[Stored entries]
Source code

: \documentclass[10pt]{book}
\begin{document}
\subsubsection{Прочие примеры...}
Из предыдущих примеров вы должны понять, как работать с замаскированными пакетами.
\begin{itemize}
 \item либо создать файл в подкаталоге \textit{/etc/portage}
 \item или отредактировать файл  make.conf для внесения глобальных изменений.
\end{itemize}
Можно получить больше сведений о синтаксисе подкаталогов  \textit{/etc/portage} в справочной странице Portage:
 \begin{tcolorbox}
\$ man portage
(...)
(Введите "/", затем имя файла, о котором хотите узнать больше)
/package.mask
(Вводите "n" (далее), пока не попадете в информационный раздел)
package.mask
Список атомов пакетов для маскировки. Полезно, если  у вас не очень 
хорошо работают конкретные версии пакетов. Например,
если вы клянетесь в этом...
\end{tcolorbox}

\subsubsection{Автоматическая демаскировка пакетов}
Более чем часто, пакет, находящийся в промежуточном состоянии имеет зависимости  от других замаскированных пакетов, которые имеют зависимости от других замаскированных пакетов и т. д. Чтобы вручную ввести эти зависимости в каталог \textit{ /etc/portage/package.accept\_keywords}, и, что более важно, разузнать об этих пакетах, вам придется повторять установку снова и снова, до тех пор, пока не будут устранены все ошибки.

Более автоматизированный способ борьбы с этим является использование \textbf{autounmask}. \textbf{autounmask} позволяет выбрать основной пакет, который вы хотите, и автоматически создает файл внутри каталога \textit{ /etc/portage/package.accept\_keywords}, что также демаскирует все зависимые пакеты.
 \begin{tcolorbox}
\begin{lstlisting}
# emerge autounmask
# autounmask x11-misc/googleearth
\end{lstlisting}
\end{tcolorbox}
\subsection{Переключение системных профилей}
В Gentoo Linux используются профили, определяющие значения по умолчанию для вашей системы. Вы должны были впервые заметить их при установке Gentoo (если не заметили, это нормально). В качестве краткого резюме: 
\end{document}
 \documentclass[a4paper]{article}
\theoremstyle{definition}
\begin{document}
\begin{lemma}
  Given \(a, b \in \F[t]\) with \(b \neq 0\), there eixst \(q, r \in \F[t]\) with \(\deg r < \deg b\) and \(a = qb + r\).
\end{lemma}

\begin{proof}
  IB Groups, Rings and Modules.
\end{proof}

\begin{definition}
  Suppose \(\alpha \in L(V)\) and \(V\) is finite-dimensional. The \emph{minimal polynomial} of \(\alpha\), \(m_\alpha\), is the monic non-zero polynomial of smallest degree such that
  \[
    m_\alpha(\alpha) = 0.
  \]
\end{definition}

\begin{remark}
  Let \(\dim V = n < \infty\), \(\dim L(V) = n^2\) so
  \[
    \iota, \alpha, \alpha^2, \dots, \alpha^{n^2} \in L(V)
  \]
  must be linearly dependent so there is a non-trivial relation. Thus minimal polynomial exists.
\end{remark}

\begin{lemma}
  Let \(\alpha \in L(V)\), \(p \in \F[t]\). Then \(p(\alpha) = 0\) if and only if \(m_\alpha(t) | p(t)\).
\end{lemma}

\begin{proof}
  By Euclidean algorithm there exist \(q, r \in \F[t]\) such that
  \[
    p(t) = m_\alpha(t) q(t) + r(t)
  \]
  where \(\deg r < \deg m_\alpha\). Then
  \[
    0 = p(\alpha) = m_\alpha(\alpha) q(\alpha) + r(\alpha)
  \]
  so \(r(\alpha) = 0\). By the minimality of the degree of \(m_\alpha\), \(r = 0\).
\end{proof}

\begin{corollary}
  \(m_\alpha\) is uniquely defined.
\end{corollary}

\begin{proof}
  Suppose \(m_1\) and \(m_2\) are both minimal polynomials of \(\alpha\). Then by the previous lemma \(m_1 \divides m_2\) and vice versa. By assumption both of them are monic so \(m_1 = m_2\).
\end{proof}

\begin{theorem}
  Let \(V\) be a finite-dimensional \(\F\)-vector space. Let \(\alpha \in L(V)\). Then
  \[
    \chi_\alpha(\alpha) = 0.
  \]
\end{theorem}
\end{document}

Description of the task
Every line in the records above that contains the word "monic" should be copied out.

Answer section
  Suppose \(\alpha \in L(V)\) and \(V\) is finite-dimensional. The \emph{minimal polynomial} of \(\alpha\), \(m_\alpha\), is the monic non-zero polynomial of smallest degree such that
  Suppose \(m_1\) and \(m_2\) are both minimal polynomials of \(\alpha\). Then by the previous lemma \(m_1 \divides m_2\) and vice versa. By assumption both of them are monic so \(m_1 = m_2\).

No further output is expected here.